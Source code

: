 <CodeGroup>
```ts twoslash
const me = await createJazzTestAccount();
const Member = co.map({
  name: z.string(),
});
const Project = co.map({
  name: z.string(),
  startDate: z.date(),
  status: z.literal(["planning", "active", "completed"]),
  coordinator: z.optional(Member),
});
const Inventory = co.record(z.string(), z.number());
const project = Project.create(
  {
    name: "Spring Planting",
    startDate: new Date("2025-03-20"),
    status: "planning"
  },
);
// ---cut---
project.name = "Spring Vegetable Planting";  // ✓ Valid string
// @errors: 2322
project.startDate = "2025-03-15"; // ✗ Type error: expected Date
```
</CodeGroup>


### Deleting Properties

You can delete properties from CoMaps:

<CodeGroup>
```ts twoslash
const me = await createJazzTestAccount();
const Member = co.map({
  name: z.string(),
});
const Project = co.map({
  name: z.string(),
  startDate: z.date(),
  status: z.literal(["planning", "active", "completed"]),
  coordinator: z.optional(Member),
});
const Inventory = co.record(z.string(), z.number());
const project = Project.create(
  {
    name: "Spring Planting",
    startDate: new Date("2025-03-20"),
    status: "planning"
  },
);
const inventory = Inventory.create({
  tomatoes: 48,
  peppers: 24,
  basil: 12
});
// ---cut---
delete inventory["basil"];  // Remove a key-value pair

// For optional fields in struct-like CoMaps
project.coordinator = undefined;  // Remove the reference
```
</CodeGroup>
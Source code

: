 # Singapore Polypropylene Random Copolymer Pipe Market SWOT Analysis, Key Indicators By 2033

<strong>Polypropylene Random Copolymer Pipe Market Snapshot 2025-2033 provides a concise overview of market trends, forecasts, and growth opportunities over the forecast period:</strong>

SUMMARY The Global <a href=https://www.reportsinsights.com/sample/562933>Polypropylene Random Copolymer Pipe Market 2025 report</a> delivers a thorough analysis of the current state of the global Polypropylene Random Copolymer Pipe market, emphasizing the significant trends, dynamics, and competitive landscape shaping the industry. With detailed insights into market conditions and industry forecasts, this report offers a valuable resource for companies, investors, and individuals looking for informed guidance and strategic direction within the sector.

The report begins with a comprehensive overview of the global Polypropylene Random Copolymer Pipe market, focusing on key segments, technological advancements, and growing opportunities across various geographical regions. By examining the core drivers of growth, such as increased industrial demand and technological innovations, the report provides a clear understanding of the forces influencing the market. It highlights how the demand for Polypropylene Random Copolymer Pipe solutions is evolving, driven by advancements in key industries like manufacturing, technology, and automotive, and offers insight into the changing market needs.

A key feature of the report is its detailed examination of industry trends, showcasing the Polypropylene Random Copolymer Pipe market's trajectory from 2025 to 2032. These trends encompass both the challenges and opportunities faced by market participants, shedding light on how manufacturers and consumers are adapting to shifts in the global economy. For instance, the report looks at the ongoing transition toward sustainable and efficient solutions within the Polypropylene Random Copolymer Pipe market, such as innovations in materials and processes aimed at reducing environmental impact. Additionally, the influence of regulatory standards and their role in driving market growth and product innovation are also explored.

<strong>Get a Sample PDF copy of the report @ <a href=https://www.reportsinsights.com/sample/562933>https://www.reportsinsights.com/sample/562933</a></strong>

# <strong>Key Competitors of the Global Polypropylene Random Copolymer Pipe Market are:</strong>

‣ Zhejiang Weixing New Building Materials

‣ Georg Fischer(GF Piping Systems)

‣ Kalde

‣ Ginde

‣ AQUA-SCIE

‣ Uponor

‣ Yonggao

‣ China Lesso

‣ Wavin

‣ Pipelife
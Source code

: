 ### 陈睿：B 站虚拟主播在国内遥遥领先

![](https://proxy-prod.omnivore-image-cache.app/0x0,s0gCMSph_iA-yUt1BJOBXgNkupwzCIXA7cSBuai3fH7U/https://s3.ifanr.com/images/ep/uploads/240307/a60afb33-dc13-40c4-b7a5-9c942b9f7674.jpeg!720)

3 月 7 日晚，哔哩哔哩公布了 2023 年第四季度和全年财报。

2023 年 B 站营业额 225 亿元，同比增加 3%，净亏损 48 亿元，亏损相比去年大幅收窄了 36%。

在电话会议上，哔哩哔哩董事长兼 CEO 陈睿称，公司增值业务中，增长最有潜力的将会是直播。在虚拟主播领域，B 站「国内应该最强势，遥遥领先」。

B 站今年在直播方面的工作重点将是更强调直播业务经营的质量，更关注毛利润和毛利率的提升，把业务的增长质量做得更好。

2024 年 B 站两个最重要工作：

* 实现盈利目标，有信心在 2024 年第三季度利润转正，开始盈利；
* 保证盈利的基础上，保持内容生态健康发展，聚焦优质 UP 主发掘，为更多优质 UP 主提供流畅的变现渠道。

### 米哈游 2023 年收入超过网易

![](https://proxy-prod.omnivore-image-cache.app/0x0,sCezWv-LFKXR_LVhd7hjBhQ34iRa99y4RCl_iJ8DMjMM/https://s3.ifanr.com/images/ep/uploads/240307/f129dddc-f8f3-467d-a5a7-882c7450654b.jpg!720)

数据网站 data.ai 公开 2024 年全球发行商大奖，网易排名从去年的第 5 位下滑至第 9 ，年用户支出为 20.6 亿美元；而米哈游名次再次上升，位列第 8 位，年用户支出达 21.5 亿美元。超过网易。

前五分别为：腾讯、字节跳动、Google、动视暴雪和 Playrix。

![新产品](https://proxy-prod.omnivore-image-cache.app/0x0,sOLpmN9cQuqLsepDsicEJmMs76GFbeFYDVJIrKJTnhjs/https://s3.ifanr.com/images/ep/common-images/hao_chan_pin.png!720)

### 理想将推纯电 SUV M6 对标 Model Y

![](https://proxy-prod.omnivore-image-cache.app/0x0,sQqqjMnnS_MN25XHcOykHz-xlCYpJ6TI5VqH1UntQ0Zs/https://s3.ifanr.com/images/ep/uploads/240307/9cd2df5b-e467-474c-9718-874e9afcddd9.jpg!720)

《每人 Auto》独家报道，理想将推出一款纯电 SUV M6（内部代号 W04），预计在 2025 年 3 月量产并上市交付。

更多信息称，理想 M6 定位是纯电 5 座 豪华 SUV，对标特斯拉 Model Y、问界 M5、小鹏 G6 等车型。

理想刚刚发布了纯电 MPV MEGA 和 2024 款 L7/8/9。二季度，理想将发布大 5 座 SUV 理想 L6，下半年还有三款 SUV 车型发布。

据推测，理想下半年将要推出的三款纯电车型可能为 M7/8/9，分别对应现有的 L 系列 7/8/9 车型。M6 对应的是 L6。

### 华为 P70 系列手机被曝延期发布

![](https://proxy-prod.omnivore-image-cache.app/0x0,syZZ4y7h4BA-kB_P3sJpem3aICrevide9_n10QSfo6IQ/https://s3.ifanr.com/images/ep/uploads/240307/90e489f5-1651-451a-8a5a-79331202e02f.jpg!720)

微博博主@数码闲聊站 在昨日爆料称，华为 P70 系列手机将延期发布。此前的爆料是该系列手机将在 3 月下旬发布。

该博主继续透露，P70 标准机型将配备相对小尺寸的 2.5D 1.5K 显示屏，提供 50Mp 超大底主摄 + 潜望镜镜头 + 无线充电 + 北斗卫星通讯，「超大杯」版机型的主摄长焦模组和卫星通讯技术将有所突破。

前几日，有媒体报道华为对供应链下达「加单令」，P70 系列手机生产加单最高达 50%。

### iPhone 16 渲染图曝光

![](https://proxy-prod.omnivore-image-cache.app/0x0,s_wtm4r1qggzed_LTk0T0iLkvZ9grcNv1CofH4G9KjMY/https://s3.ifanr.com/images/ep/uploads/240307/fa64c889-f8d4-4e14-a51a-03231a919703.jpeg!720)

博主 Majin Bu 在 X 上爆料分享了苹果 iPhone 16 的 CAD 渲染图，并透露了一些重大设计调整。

+ + + + +

### What you should do
The listing above must be transcribed exactly, line by line.

### Output below
Source code

: <CodeGroup>
```ts twoslash
const me = await createJazzTestAccount();
const Member = co.map({
  name: z.string(),
});
const Project = co.map({
  name: z.string(),
  startDate: z.date(),
  status: z.literal(["planning", "active", "completed"]),
  coordinator: z.optional(Member),
});
const Inventory = co.record(z.string(), z.number());
const project = Project.create(
  {
    name: "Spring Planting",
    startDate: new Date("2025-03-20"),
    status: "planning"
  },
);
// ---cut---
project.name = "Spring Vegetable Planting";  // ✓ Valid string
// @errors: 2322
project.startDate = "2025-03-15"; // ✗ Type error: expected Date
```
</CodeGroup>


### Deleting Properties

You can delete properties from CoMaps:

<CodeGroup>
```ts twoslash
const me = await createJazzTestAccount();
const Member = co.map({
  name: z.string(),
});
const Project = co.map({
  name: z.string(),
  startDate: z.date(),
  status: z.literal(["planning", "active", "completed"]),
  coordinator: z.optional(Member),
});
const Inventory = co.record(z.string(), z.number());
const project = Project.create(
  {
    name: "Spring Planting",
    startDate: new Date("2025-03-20"),
    status: "planning"
  },
);
const inventory = Inventory.create({
  tomatoes: 48,
  peppers: 24,
  basil: 12
});
// ---cut---
delete inventory["basil"];  // Remove a key-value pair

// For optional fields in struct-like CoMaps
project.coordinator = undefined;  // Remove the reference
```
</CodeGroup>
Source code

: # Singapore Polypropylene Random Copolymer Pipe Market SWOT Analysis, Key Indicators By 2033

<strong>Polypropylene Random Copolymer Pipe Market Snapshot 2025-2033 provides a concise overview of market trends, forecasts, and growth opportunities over the forecast period:</strong>

SUMMARY The Global <a href=https://www.reportsinsights.com/sample/562933>Polypropylene Random Copolymer Pipe Market 2025 report</a> delivers a thorough analysis of the current state of the global Polypropylene Random Copolymer Pipe market, emphasizing the significant trends, dynamics, and competitive landscape shaping the industry. With detailed insights into market conditions and industry forecasts, this report offers a valuable resource for companies, investors, and individuals looking for informed guidance and strategic direction within the sector.

The report begins with a comprehensive overview of the global Polypropylene Random Copolymer Pipe market, focusing on key segments, technological advancements, and growing opportunities across various geographical regions. By examining the core drivers of growth, such as increased industrial demand and technological innovations, the report provides a clear understanding of the forces influencing the market. It highlights how the demand for Polypropylene Random Copolymer Pipe solutions is evolving, driven by advancements in key industries like manufacturing, technology, and automotive, and offers insight into the changing market needs.

A key feature of the report is its detailed examination of industry trends, showcasing the Polypropylene Random Copolymer Pipe market's trajectory from 2025 to 2032. These trends encompass both the challenges and opportunities faced by market participants, shedding light on how manufacturers and consumers are adapting to shifts in the global economy. For instance, the report looks at the ongoing transition toward sustainable and efficient solutions within the Polypropylene Random Copolymer Pipe market, such as innovations in materials and processes aimed at reducing environmental impact. Additionally, the influence of regulatory standards and their role in driving market growth and product innovation are also explored.

<strong>Get a Sample PDF copy of the report @ <a href=https://www.reportsinsights.com/sample/562933>https://www.reportsinsights.com/sample/562933</a></strong>

# <strong>Key Competitors of the Global Polypropylene Random Copolymer Pipe Market are:</strong>

‣ Zhejiang Weixing New Building Materials

‣ Georg Fischer(GF Piping Systems)

‣ Kalde

‣ Ginde

‣ AQUA-SCIE

‣ Uponor

‣ Yonggao

‣ China Lesso

‣ Wavin

‣ Pipelife
Source code

: ### 陈睿：B 站虚拟主播在国内遥遥领先

![](https://proxy-prod.omnivore-image-cache.app/0x0,s0gCMSph_iA-yUt1BJOBXgNkupwzCIXA7cSBuai3fH7U/https://s3.ifanr.com/images/ep/uploads/240307/a60afb33-dc13-40c4-b7a5-9c942b9f7674.jpeg!720)

3 月 7 日晚，哔哩哔哩公布了 2023 年第四季度和全年财报。

2023 年 B 站营业额 225 亿元，同比增加 3%，净亏损 48 亿元，亏损相比去年大幅收窄了 36%。

在电话会议上，哔哩哔哩董事长兼 CEO 陈睿称，公司增值业务中，增长最有潜力的将会是直播。在虚拟主播领域，B 站「国内应该最强势，遥遥领先」。

B 站今年在直播方面的工作重点将是更强调直播业务经营的质量，更关注毛利润和毛利率的提升，把业务的增长质量做得更好。

2024 年 B 站两个最重要工作：

* 实现盈利目标，有信心在 2024 年第三季度利润转正，开始盈利；
* 保证盈利的基础上，保持内容生态健康发展，聚焦优质 UP 主发掘，为更多优质 UP 主提供流畅的变现渠道。

### 米哈游 2023 年收入超过网易

![](https://proxy-prod.omnivore-image-cache.app/0x0,sCezWv-LFKXR_LVhd7hjBhQ34iRa99y4RCl_iJ8DMjMM/https://s3.ifanr.com/images/ep/uploads/240307/f129dddc-f8f3-467d-a5a7-882c7450654b.jpg!720)

数据网站 data.ai 公开 2024 年全球发行商大奖，网易排名从去年的第 5 位下滑至第 9 ，年用户支出为 20.6 亿美元；而米哈游名次再次上升，位列第 8 位，年用户支出达 21.5 亿美元。超过网易。

前五分别为：腾讯、字节跳动、Google、动视暴雪和 Playrix。

![新产品](https://proxy-prod.omnivore-image-cache.app/0x0,sOLpmN9cQuqLsepDsicEJmMs76GFbeFYDVJIrKJTnhjs/https://s3.ifanr.com/images/ep/common-images/hao_chan_pin.png!720)

### 理想将推纯电 SUV M6 对标 Model Y

![](https://proxy-prod.omnivore-image-cache.app/0x0,sQqqjMnnS_MN25XHcOykHz-xlCYpJ6TI5VqH1UntQ0Zs/https://s3.ifanr.com/images/ep/uploads/240307/9cd2df5b-e467-474c-9718-874e9afcddd9.jpg!720)

《每人 Auto》独家报道，理想将推出一款纯电 SUV M6（内部代号 W04），预计在 2025 年 3 月量产并上市交付。

更多信息称，理想 M6 定位是纯电 5 座 豪华 SUV，对标特斯拉 Model Y、问界 M5、小鹏 G6 等车型。

理想刚刚发布了纯电 MPV MEGA 和 2024 款 L7/8/9。二季度，理想将发布大 5 座 SUV 理想 L6，下半年还有三款 SUV 车型发布。

据推测，理想下半年将要推出的三款纯电车型可能为 M7/8/9，分别对应现有的 L 系列 7/8/9 车型。M6 对应的是 L6。

### 华为 P70 系列手机被曝延期发布

![](https://proxy-prod.omnivore-image-cache.app/0x0,syZZ4y7h4BA-kB_P3sJpem3aICrevide9_n10QSfo6IQ/https://s3.ifanr.com/images/ep/uploads/240307/90e489f5-1651-451a-8a5a-79331202e02f.jpg!720)

微博博主@数码闲聊站 在昨日爆料称，华为 P70 系列手机将延期发布。此前的爆料是该系列手机将在 3 月下旬发布。

该博主继续透露，P70 标准机型将配备相对小尺寸的 2.5D 1.5K 显示屏，提供 50Mp 超大底主摄 + 潜望镜镜头 + 无线充电 + 北斗卫星通讯，「超大杯」版机型的主摄长焦模组和卫星通讯技术将有所突破。

前几日，有媒体报道华为对供应链下达「加单令」，P70 系列手机生产加单最高达 50%。

### iPhone 16 渲染图曝光

![](https://proxy-prod.omnivore-image-cache.app/0x0,s_wtm4r1qggzed_LTk0T0iLkvZ9grcNv1CofH4G9KjMY/https://s3.ifanr.com/images/ep/uploads/240307/fa64c889-f8d4-4e14-a51a-03231a919703.jpeg!720)

博主 Majin Bu 在 X 上爆料分享了苹果 iPhone 16 的 CAD 渲染图，并透露了一些重大设计调整。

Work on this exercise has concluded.